- Exercise instructions: Beneath this line sits some data. Return only its lines from the one holding "### Contact" through the one holding "布局：页面内容垂直分布，内容", inclusive, exactly, with the images removed.

- Given data:
* * * * * * * * *

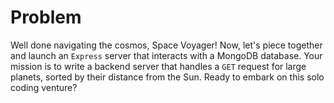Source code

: # Problem
Well done navigating the cosmos, Space Voyager! Now, let's piece together and launch an `Express` server that interacts with a MongoDB database. Your mission is to write a backend server that handles a `GET` request for large planets, sorted by their distance from the Sun. Ready to embark on this solo coding venture?

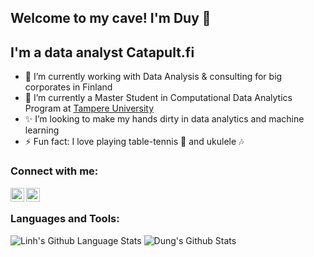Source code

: ## Welcome to my cave! I'm Duy 👋

## I'm a data analyst Catapult.fi 
- 🔭 I’m currently working with Data Analysis & consulting for big corporates in Finland 
- 🌱 I’m currently a Master Student in Computational Data Analytics Program at [Tampere University][aalto]
- ✨ I’m looking to make my hands dirty in data analytics and machine learning
- ⚡ Fun fact: I love playing table-tennis 🏓 and ukulele 🎶

### Connect with me:

[<img align="left" alt="Khanhlinh | LinkedIn" width="22px" src="https://cdn.jsdelivr.net/npm/simple-icons@v3/icons/linkedin.svg" />][linkedin]
[<img align="left" alt="Khanhlinh | Porfolio" width="22px" src="https://cdn.jsdelivr.net/npm/simple-icons@v3/icons/github.svg" />][portfolio]

<br />

### Languages and Tools:
<img alt="Linh's Github Language Stats" src="https://github-readme-stats.vercel.app/api/top-langs/?username=khalinguy&layout=compact" />

<img alt="Dung's Github Stats" src="https://github-readme-stats.vercel.app/api?username=khalinguy&show_icons=true&hide_border=true&count_private=true" />
<br />


[aalto]: https://www.aalto.fi/en/study-options/masters-programme-in-computer-communication-and-information-sciences-machine-learning
[linkedin]: https://www.linkedin.com/in/khanh-linh-nguyen-veronica/
[portfolio]: https://khalinguy.github.io/


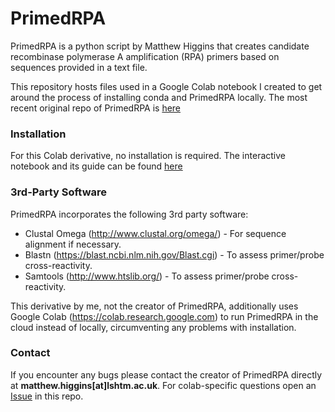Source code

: # PrimedRPA

PrimedRPA is a python script by Matthew Higgins that creates candidate recombinase polymerase A amplification (RPA) primers based on sequences provided in a text file.

This repository hosts files used in a Google Colab notebook I created to get around the process of installing conda and PrimedRPA locally. The most recent original repo of PrimedRPA is [here](https://github.com/MatthewHiggins2017/bioconda-PrimedRPA)

### Installation

For this Colab derivative, no installation is required. The interactive notebook and its guide can be found [here](https://colab.research.google.com/drive/1e46vSyKUgoW9UgAfYQLYwJLomt8Trigu?usp=sharing)

### 3rd-Party Software

PrimedRPA incorporates the following 3rd party software:

- Clustal Omega (http://www.clustal.org/omega/) - For sequence alignment if necessary.<br/>
- Blastn (https://blast.ncbi.nlm.nih.gov/Blast.cgi) - To assess primer/probe cross-reactivity.<br/>
- Samtools (http://www.htslib.org/) - To assess primer/probe cross-reactivity.<br/>

This derivative by me, not the creator of PrimedRPA, additionally uses Google Colab (https://colab.research.google.com) to run PrimedRPA in the cloud instead of locally, circumventing any problems with installation.

### Contact

If you encounter any bugs please contact the creator of PrimedRPA directly at **matthew.higgins[at]lshtm.ac.uk**. For colab-specific questions open an [Issue](https://github.com/joostvhts/PrimedRPA/issues/new/choose) in this repo.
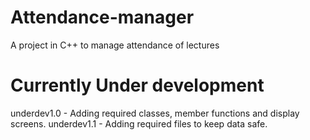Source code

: # Attendance-manager
A project in C++ to manage attendance of lectures

# Currently Under development
underdev1.0 - Adding required classes, member functions and display screens.
underdev1.1 - Adding required files to keep data safe.
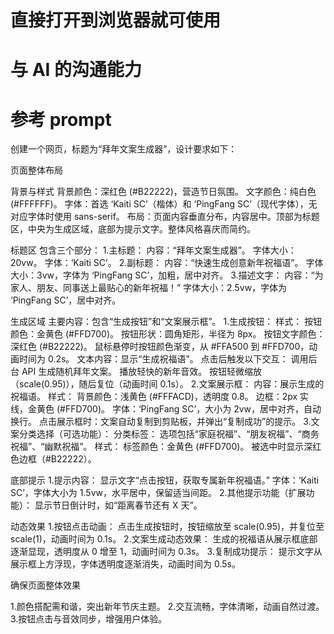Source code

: # 直接打开到浏览器就可使用

# 与 AI 的沟通能力

# 参考 prompt

创建一个网页，标题为“拜年文案生成器”，设计要求如下：

页面整体布局

背景与样式
背景颜色：深红色 (#B22222)，营造节日氛围。
文字颜色：纯白色 (#FFFFFF)。
字体：首选 ‘Kaiti SC’（楷体）和 ‘PingFang SC’（现代字体），无对应字体时使用 sans-serif。
布局：页面内容垂直分布，内容居中。顶部为标题区，中央为生成区域，底部为提示文字。整体风格喜庆而简约。

标题区
包含三个部分： 1.主标题：
内容：“拜年文案生成器”。
字体大小：20vw。
字体：‘Kaiti SC’。 2.副标题：
内容：“快速生成创意新年祝福语”。
字体大小：3vw，字体为 ‘PingFang SC’，加粗，居中对齐。 3.描述文字：
内容：“为家人、朋友、同事送上最贴心的新年祝福！”
字体大小：2.5vw，字体为 ‘PingFang SC’，居中对齐。

生成区域
主要内容：包含“生成按钮”和“文案展示框”。 1.生成按钮：
样式：
按钮颜色：金黄色 (#FFD700)。
按钮形状：圆角矩形，半径为 8px。
按钮文字颜色：深红色 (#B22222)。
鼠标悬停时按钮颜色渐变，从 #FFA500 到 #FFD700，动画时间为 0.2s。
文本内容：显示“生成祝福语”。
点击后触发以下交互：
调用后台 API 生成随机拜年文案。
播放轻快的新年音效。
按钮轻微缩放（scale(0.95)），随后复位（动画时间 0.1s）。 2.文案展示框：
内容：展示生成的祝福语。
样式：
背景颜色：浅黄色 (#FFFACD)，透明度 0.8。
边框：2px 实线，金黄色 (#FFD700)。
字体：‘PingFang SC’，大小为 2vw，居中对齐，自动换行。
点击展示框时：文案自动复制到剪贴板，并弹出“复制成功”的提示。 3.文案分类选择（可选功能）：
分类标签：
选项包括“家庭祝福”、“朋友祝福”、“商务祝福”、“幽默祝福”。
样式：
标签颜色：金黄色 (#FFD700)。
被选中时显示深红色边框（#B22222）。

底部提示 1.提示内容：
显示文字“点击按钮，获取专属新年祝福语。”
字体：‘Kaiti SC’，字体大小为 1.5vw，水平居中，保留适当间距。 2.其他提示功能（扩展功能）：
显示节日倒计时，如“距离春节还有 X 天”。

动态效果 1.按钮点击动画：
点击生成按钮时，按钮缩放至 scale(0.95)，并复位至 scale(1)，动画时间为 0.1s。 2.文案生成动态效果：
生成的祝福语从展示框底部逐渐显现，透明度从 0 增至 1，动画时间为 0.3s。 3.复制成功提示：
提示文字从展示框上方浮现，字体透明度逐渐消失，动画时间为 0.5s。

确保页面整体效果

1.颜色搭配需和谐，突出新年节庆主题。 2.交互流畅，字体清晰，动画自然过渡。 3.按钮点击与音效同步，增强用户体验。
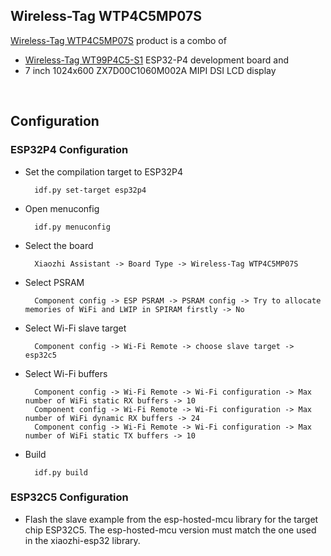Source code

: ## Wireless-Tag WTP4C5MP07S

[Wireless-Tag WTP4C5MP07S](https://shop.wireless-tag.com/products/7inch-lcd-touch-screen-1024x600-mipi-smart-displays-wtp4c5mp07s-esp32-lcd-board-used-with-esp32-p4-and-esp32-c5-dev-board) product is a combo of
* [Wireless-Tag WT99P4C5-S1](https://en.wireless-tag.com/product-item-66.html) ESP32-P4 development board and
* 7 inch 1024x600 ZX7D00C1060M002A MIPI DSI LCD display

<br>

## Configuration

### ESP32P4 Configuration

* Set the compilation target to ESP32P4

        idf.py set-target esp32p4

* Open menuconfig

        idf.py menuconfig

* Select the board

        Xiaozhi Assistant -> Board Type -> Wireless-Tag WTP4C5MP07S

* Select PSRAM

        Component config -> ESP PSRAM -> PSRAM config -> Try to allocate memories of WiFi and LWIP in SPIRAM firstly -> No

* Select Wi-Fi slave target

        Component config -> Wi-Fi Remote -> choose slave target -> esp32c5

* Select Wi-Fi buffers

        Component config -> Wi-Fi Remote -> Wi-Fi configuration -> Max number of WiFi static RX buffers -> 10
        Component config -> Wi-Fi Remote -> Wi-Fi configuration -> Max number of WiFi dynamic RX buffers -> 24
        Component config -> Wi-Fi Remote -> Wi-Fi configuration -> Max number of WiFi static TX buffers -> 10

* Build

        idf.py build

### ESP32C5 Configuration

* Flash the slave example from the esp-hosted-mcu library for the target chip ESP32C5. The esp-hosted-mcu version must match the one used in the xiaozhi-esp32 library.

* * * * * * * * *

- Answer to this problem:
### Contact

If you encounter any bugs please contact the creator of PrimedRPA directly at **matthew.higgins[at]lshtm.ac.uk**. For colab-specific questions open an [Issue](https://github.com/joostvhts/PrimedRPA/issues/new/choose) in this repo.
Source code

: # Attendance-manager
A project in C++ to manage attendance of lectures

# Currently Under development
underdev1.0 - Adding required classes, member functions and display screens.
underdev1.1 - Adding required files to keep data safe.
Source code

: # 直接打开到浏览器就可使用

# 与 AI 的沟通能力

# 参考 prompt

创建一个网页，标题为“拜年文案生成器”，设计要求如下：

页面整体布局

背景与样式
背景颜色：深红色 (#B22222)，营造节日氛围。
文字颜色：纯白色 (#FFFFFF)。
字体：首选 ‘Kaiti SC’（楷体）和 ‘PingFang SC’（现代字体），无对应字体时使用 sans-serif。
布局：页面内容垂直分布，内容居中。顶部为标题区，中央为生成区域，底部为提示文字。整体风格喜庆而简约。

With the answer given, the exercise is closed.